- Born: August 27, 1916 Chicago, Illinois
- Died: December 2, 1998 (aged 82) Honolulu, Hawaii
- Buried: National Memorial Cemetery of the Pacific
- Allegiance: United States
- Branch: US Army
- Service years: 1936–1975
- Rank: Lieutenant general
- Commands: 1st Aviation Brigade 3rd Infantry Division III Corps Fifth Army
- Conflicts: World War II Vietnam War
- Awards: Distinguished Service Medal Legion of Merit (3)

= George P. Seneff Jr. =

United States Army general (1916–1998)

George Philip Steneff Jr. (27 August 1916 - 2 December 1998) was a United States Army Lieutenant general who served in World War II and the Vietnam War.

==Military career==
He attended West Point graduating in the class of 1941.
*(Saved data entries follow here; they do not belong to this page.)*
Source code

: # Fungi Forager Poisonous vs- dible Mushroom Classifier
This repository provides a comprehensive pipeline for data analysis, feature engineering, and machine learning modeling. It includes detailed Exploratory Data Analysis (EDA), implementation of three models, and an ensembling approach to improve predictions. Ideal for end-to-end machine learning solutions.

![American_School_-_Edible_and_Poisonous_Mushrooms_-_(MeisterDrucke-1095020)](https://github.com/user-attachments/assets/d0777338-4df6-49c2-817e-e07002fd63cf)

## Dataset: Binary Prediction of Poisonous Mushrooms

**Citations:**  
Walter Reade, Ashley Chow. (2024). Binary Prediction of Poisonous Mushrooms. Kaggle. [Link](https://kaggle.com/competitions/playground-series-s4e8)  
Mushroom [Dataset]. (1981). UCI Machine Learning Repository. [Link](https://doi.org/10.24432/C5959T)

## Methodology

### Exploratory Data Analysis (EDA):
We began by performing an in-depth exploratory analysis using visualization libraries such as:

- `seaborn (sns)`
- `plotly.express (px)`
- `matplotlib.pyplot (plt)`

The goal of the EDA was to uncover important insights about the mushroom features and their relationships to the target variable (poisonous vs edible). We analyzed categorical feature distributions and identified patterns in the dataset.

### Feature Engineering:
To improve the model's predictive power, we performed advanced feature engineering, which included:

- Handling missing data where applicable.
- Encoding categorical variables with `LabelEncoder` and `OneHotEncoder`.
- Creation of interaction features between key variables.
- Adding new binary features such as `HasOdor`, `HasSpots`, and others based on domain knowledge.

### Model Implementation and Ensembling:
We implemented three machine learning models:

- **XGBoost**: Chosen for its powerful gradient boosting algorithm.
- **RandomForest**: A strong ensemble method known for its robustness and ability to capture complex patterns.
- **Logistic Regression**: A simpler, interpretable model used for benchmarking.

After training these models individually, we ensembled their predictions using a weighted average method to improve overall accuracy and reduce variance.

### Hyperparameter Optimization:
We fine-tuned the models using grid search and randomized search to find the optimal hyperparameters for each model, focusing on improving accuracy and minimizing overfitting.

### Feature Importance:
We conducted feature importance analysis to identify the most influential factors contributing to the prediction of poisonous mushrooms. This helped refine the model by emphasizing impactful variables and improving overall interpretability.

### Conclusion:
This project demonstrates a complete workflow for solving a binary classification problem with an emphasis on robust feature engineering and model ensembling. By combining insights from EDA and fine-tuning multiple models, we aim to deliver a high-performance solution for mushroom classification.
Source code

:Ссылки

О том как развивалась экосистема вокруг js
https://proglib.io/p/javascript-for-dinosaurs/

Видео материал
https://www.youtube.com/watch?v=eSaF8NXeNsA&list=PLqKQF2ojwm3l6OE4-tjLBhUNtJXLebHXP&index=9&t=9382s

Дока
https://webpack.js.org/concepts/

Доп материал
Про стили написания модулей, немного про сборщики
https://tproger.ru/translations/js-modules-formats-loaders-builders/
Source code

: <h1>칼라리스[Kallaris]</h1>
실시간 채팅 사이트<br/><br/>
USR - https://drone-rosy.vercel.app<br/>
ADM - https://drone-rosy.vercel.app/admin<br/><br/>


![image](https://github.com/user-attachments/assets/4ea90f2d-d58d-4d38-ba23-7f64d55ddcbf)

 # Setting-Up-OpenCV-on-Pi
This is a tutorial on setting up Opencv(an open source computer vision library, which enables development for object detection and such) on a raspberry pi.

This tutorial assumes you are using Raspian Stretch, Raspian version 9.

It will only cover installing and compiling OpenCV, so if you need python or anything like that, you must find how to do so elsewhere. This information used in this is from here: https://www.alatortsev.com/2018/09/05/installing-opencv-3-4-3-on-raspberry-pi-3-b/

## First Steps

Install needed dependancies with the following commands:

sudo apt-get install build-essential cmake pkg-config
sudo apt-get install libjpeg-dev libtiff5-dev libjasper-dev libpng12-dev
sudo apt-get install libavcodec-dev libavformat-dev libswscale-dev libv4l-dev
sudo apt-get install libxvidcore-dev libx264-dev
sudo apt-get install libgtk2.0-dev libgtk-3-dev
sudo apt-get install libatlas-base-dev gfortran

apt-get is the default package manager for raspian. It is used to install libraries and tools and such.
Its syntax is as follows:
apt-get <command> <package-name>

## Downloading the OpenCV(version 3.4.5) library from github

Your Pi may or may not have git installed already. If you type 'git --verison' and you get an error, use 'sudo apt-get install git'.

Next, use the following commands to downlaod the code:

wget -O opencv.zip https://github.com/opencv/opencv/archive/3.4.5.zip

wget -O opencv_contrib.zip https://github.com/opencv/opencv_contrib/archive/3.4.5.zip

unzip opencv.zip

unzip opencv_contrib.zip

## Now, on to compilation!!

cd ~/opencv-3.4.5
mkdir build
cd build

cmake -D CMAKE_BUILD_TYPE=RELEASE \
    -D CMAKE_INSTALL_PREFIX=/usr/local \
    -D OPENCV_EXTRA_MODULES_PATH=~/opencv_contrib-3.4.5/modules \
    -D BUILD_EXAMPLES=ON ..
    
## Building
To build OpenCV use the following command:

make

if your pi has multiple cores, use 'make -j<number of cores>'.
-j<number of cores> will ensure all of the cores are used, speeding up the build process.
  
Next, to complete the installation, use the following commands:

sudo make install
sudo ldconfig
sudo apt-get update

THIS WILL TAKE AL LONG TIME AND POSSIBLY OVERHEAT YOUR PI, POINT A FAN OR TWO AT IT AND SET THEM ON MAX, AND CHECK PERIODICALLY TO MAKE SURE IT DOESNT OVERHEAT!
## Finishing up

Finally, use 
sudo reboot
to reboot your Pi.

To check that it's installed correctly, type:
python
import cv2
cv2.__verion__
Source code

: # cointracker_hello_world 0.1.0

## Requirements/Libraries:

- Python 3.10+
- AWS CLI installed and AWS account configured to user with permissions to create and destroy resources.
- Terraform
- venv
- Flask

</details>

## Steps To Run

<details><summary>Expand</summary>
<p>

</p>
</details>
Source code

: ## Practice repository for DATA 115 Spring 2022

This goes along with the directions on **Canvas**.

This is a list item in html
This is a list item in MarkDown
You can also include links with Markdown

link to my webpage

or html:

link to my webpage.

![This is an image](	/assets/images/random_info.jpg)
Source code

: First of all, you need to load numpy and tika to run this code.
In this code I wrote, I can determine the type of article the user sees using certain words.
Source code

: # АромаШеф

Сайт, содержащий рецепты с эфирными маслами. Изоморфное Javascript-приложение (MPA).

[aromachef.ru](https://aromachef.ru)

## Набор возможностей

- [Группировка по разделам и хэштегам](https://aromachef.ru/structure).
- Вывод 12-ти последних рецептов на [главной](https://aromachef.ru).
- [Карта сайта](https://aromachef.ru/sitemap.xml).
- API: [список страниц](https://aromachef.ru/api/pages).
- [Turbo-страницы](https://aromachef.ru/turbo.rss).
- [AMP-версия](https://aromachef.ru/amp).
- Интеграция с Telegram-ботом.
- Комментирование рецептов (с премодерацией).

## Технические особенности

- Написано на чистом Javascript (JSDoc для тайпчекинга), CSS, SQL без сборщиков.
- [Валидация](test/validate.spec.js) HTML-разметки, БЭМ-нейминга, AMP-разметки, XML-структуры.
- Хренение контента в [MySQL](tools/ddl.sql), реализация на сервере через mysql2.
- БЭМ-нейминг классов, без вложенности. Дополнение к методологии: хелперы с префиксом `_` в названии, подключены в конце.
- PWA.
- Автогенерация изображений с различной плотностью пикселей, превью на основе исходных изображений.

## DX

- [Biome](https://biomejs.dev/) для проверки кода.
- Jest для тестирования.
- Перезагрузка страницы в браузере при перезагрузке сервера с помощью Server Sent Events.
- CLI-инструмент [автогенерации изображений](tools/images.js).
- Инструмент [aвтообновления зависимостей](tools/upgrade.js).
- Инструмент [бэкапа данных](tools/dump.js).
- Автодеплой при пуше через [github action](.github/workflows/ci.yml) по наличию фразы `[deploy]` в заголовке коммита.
During World War II he served as an artillery officer in the 14th Armored Division.

After World War II he returned to West Point where he served as a Tactical Officer from 1946 to 1948. He then served in the Armored Branch until 1950, during which time he graduated from the Army Language School and Strategic Intelligence School. He served as assistant Army attache in London until 1953. He then served with the 82nd Reconnaissance Battalion, 2nd Armored Division, part of U.S. Army, Europe until 1955.

In 1956, he graduated from the Army Aviation School. He graduated from the National War College in 1960 and was then assigned to the U.S. delegation to NATO. In February 1963 he was appointed commanding officer of the 11th Air Assault Aviation Group and the Division Aviation Officer of the 11th Air Assault Division (Test) on the unit's activation.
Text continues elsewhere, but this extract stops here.